Im vierten Frühling: Plácido Domingo nimmt im Großen Festspielhaus die Ovationen entgegen. © Foto: Marco Borrelli/ Salzburger Festspiele

Mit dem Dogen Francesco in Verdis „I due Foscari“ hat Plácido Domingo die perfekte Altersrolle gefunden. Bei den Salzburger Festspielen präsentiert er sich im dritten bis vierten Frühling.

Salzburg - Dass ihm dies noch einmal passiert, jetzt, im Karriereherbst - oder muss man sagen: im dritten bis vierten Frühling? Plácido Domingo ist jedenfalls zu jung für die Rolle.
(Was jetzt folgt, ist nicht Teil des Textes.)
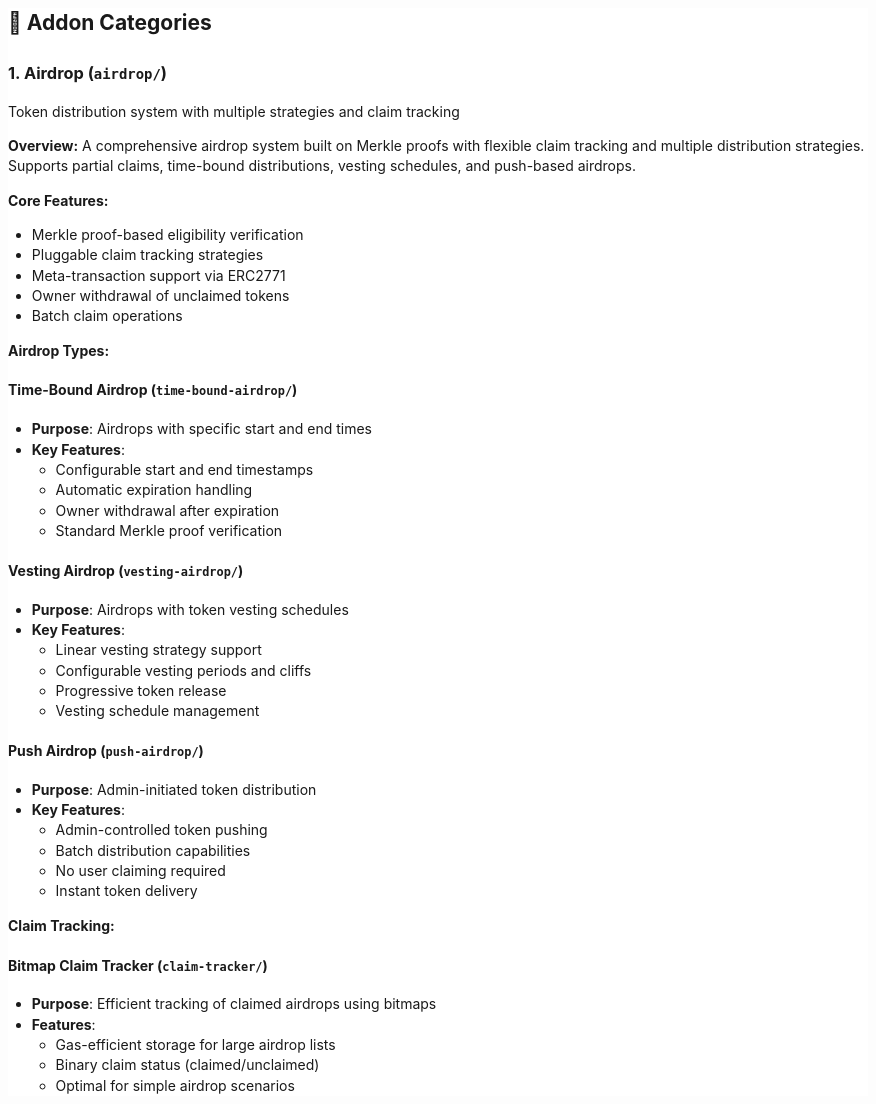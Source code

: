 
## 🎯 Addon Categories

### 1. **Airdrop** (`airdrop/`)

Token distribution system with multiple strategies and claim tracking

**Overview:** A comprehensive airdrop system built on Merkle proofs with
flexible claim tracking and multiple distribution strategies. Supports partial
claims, time-bound distributions, vesting schedules, and push-based airdrops.

**Core Features:**

- Merkle proof-based eligibility verification
- Pluggable claim tracking strategies
- Meta-transaction support via ERC2771
- Owner withdrawal of unclaimed tokens
- Batch claim operations

**Airdrop Types:**

#### Time-Bound Airdrop (`time-bound-airdrop/`)

- **Purpose**: Airdrops with specific start and end times
- **Key Features**:
  - Configurable start and end timestamps
  - Automatic expiration handling
  - Owner withdrawal after expiration
  - Standard Merkle proof verification

#### Vesting Airdrop (`vesting-airdrop/`)

- **Purpose**: Airdrops with token vesting schedules
- **Key Features**:
  - Linear vesting strategy support
  - Configurable vesting periods and cliffs
  - Progressive token release
  - Vesting schedule management

#### Push Airdrop (`push-airdrop/`)

- **Purpose**: Admin-initiated token distribution
- **Key Features**:
  - Admin-controlled token pushing
  - Batch distribution capabilities
  - No user claiming required
  - Instant token delivery

**Claim Tracking:**

#### Bitmap Claim Tracker (`claim-tracker/`)

- **Purpose**: Efficient tracking of claimed airdrops using bitmaps
- **Features**:
  - Gas-efficient storage for large airdrop lists
  - Binary claim status (claimed/unclaimed)
  - Optimal for simple airdrop scenarios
Francesco Foscari, historisch verbürgter und scheiternder Doge von Venedig, der seinen in Ungnade gefallenen Sohn verbannen muss und sich von der Familienzerstörung nicht mehr erholt, ist zum Zeitpunkt des Ablebens 84. Damit läge Domingo, so sagen es zumindest die offiziellen Angaben, acht Jahre darunter. Doch es kommt noch besser. Rein vokal gesehen müssen sogar ein paar Lenze mehr abgerechnet werden, denn der Superstar hat in Giuseppe Verdis „I due Foscari“ tatsächlich eine späte Lebensrolle gefunden. Nicht nur stimmlich: Ein Mann, der Macht und Rampenlicht gewöhnt ist, dem aber Kraft und Einfluss schwinden, der sich dagegen einschüchternd aufbäumt, um dann doch anderen Platz machen zu müssen, das lässt auch Biografisches mitschwingen – und Domingo hat die Größe, es zuzulassen.
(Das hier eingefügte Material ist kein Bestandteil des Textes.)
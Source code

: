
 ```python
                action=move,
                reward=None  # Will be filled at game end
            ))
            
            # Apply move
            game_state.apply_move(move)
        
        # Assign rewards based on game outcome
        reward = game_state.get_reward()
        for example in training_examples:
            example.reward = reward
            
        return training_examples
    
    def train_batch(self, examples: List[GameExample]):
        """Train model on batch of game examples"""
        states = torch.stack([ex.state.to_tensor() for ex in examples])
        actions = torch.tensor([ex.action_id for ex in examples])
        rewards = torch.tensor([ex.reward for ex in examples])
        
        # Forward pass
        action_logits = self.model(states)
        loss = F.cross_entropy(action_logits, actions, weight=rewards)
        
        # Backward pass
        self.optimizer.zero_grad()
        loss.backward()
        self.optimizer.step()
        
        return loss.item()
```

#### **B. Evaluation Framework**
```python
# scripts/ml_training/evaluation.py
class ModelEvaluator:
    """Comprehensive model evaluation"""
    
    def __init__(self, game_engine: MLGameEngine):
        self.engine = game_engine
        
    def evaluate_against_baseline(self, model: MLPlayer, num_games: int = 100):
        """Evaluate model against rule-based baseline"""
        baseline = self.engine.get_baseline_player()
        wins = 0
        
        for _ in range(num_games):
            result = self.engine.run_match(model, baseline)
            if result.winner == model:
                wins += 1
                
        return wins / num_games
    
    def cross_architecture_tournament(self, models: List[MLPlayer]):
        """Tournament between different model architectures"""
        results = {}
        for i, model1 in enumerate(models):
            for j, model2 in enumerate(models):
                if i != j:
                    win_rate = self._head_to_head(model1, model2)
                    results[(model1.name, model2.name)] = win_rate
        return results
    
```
In den vergangenen Sommern war konzertante Oper in Salzburg fast eine Verlegenheitslösung: die Chance, ohne szenische Anstrengung und mit minimalem Probenaufwand größtmögliche Summen in die Kassen zu spülen. Heuer gibt es nur mehr zwei Projekte, Donizettis „Lucrezia Borgia“ Ende August und eben „I due Foscari“. Der Abend setzt für Domingo eine längere Reihe fort. Den Francesco hat er in Los Angeles, in London sowie an der Scala szenisch gedeutet. Schon in Mailand dirigierte Michele Mariotti. Und wie nun auch in Salzburg der 38-jährige Maestro, der Italianità so stilsicher erspürt, so vielschichtig und fesselnd umsetzt und gewiss bald in der Liga Muti/Pappano spielen wird, mit dem Elder Statesman interagiert, das ist einer der Glücksfälle dieses Festspielsommers, auch dank des reaktionsstarken Salzburger Mozarteumorchesters.
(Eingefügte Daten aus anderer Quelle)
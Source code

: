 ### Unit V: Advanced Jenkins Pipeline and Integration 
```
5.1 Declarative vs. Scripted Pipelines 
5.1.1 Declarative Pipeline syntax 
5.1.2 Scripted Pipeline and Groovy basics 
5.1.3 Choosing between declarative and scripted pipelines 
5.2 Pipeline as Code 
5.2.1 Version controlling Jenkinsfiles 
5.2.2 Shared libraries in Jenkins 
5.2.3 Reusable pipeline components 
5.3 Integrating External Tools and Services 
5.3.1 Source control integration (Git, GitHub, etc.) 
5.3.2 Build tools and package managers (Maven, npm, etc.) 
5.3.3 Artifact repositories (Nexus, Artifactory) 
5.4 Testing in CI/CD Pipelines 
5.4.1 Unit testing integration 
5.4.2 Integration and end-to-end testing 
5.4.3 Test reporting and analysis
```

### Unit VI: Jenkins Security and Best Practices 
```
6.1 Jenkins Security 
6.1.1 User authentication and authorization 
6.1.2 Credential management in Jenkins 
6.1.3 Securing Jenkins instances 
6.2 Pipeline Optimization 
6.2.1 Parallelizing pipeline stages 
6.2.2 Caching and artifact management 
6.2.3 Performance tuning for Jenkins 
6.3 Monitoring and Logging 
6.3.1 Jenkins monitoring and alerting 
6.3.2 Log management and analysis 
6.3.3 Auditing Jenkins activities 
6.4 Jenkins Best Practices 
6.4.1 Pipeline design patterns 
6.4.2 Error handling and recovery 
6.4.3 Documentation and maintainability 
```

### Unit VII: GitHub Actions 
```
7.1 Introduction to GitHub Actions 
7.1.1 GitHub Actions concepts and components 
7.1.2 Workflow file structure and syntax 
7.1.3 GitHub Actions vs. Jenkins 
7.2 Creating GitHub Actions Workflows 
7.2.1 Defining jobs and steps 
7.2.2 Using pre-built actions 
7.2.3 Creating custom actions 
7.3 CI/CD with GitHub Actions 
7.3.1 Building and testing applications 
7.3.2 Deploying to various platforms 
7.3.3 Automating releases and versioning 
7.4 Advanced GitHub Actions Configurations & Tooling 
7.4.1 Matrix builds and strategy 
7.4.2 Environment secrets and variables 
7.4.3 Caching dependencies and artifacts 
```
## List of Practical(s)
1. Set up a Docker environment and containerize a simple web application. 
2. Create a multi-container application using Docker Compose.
Mit Bronzestimme und verführerischer Kraft

Endlich ist es egal, dass sich ein tiefer gelegter Tenorissimo „nur“ mit einer Baritonpartie bescheidet. Es passt sogar, weil es hier weniger um verschiedene Fächer, sondern um verschiedene Generationen geht. Dieser Francesco erscheint wie die ältere Ausgabe seines ebenso unglückseligen Sohnes Jacopo, der von Joseph Calleja gesungen wird. Während Domingo noch einmal die verführerische Kraft seiner Bronzestimme vorführt, seinen dramatischen Instinkt und seine Figur auf berührende Weise zwischen Manneskraft und Gebrochenheit schillern lässt, gibt Calleja den Fels in der Brandung.

Fast amüsant: Der Senior spielt den Kollegen trotz konzertanter Situation immer wieder an, fordert Reaktionen heraus, doch Calleja konzentriert sich fast ausschließlich auf die Noten vor ihm. An Biegsamkeit und Eleganz hat sein Tenor etwas eingebüßt, es gibt auch nervöse Momente. Callejas klare Tongebung, der Charme seines hellen Timbres, das schnelle Vibrato, das Bemühen um Legato-Kultur, die unverschleierte Textarbeit, all das verlebendigt die Partie aber auch ohne gestisches Beiwerk. Sopranistin Guanqun Yu als Jacopo-Gattin Lucrezia hat es gegen die starken Kerle, zu denen auch Roberto Tagliavini als Widersacher Loredano gehört, etwas schwer. Alle Töne sind da, alles weitgehend tadellos, doch das Spiel mit Farben und Schattierungen kommt bei der Chinesin zu kurz. Eine der nihilistischsten, handlungsärmsten Opern Verdis ist dies, und sie steuert auf den Weltabschiedsmonolog des alten Dogen zu. Wie Plácido Domingo dabei noch einmal Ressourcen bündelt zum erschütternden, noch immer virilen Psychogramm, reißt das Publikum von den Sitzen. Wer dabei innerlich Abschied nimmt vom Giga-Star, ist schiefgewickelt. Dem Mann ist noch einiges zuzutrauen.